Installer des élevages de poissons sur la Lune pour nourrir les résidents d’une
future base, tel est l’enjeu de Lunar Hatch. Lancé en 2019, avec le soutien du Centre national d’études
spatiales et de l’Agence spatiale européenne (ESA), ce programme, piloté par des biologistes de l’unité mixte
de recherche Marine Biodiversity, Exploitation and Conservation (Marbec) de la station de l’Institut français
de recherche pour l’exploitation de la mer (Ifremer) de Palavas-les-Flots (Hérault), vise à s’assurer que les
œufs fécondés indispensables au fonctionnement d’éventuels dispositifs d’aquaculture sélénite sont à même de
survivre au périlleux voyage jusqu’à notre satellite.

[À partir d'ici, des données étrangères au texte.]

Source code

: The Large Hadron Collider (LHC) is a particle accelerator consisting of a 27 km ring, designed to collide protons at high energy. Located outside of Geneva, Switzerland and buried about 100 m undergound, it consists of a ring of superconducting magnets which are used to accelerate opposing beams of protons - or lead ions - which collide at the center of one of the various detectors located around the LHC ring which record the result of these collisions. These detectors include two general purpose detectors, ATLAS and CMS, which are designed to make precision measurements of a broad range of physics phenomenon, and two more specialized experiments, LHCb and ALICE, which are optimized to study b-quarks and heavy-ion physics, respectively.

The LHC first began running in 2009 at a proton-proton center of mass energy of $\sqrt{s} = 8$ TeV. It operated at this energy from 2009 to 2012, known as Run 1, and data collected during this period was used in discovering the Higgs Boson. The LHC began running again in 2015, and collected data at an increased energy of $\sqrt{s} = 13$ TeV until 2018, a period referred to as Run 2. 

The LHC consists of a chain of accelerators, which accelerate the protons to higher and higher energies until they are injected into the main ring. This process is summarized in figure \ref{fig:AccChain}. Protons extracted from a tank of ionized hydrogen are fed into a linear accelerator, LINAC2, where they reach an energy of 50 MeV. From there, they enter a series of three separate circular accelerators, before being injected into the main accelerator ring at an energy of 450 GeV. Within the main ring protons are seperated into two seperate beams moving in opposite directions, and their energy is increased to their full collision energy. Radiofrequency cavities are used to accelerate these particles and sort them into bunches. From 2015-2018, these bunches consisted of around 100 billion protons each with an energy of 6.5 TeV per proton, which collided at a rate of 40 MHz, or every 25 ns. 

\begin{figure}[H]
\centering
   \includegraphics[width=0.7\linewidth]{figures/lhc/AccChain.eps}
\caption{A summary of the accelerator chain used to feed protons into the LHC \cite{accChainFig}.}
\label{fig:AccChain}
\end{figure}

Du bar frais, deux fois par semaine au menu des astronautes ? Cyrille Przybyla,
de l’Ifremer, en est convaincu : « C’est possible. » Si elle devait un jour être
lancée, la colonisation de notre satellite nécessiterait certainement le recours à des systèmes à même de
produire in situ une partie de l’alimentation dont auraient besoin les équipages pour leurs missions de
plusieurs mois. Or les recherches sur les « supports vie », ces équipements capables de convertir
les ressources locales et les déchets en biomasse comestible, se sont pour l’instant focalisées sur les seuls
légumes et microalgues. Cela impose aux futurs conquérants des mers sélénites un régime à base de végétaux ou
de conserves lyophilisées qui pourrait ne pas convenir à tous, dans cet environnement de gravité réduite où le
travail des muscles et des os crée des carences en vitamine B12.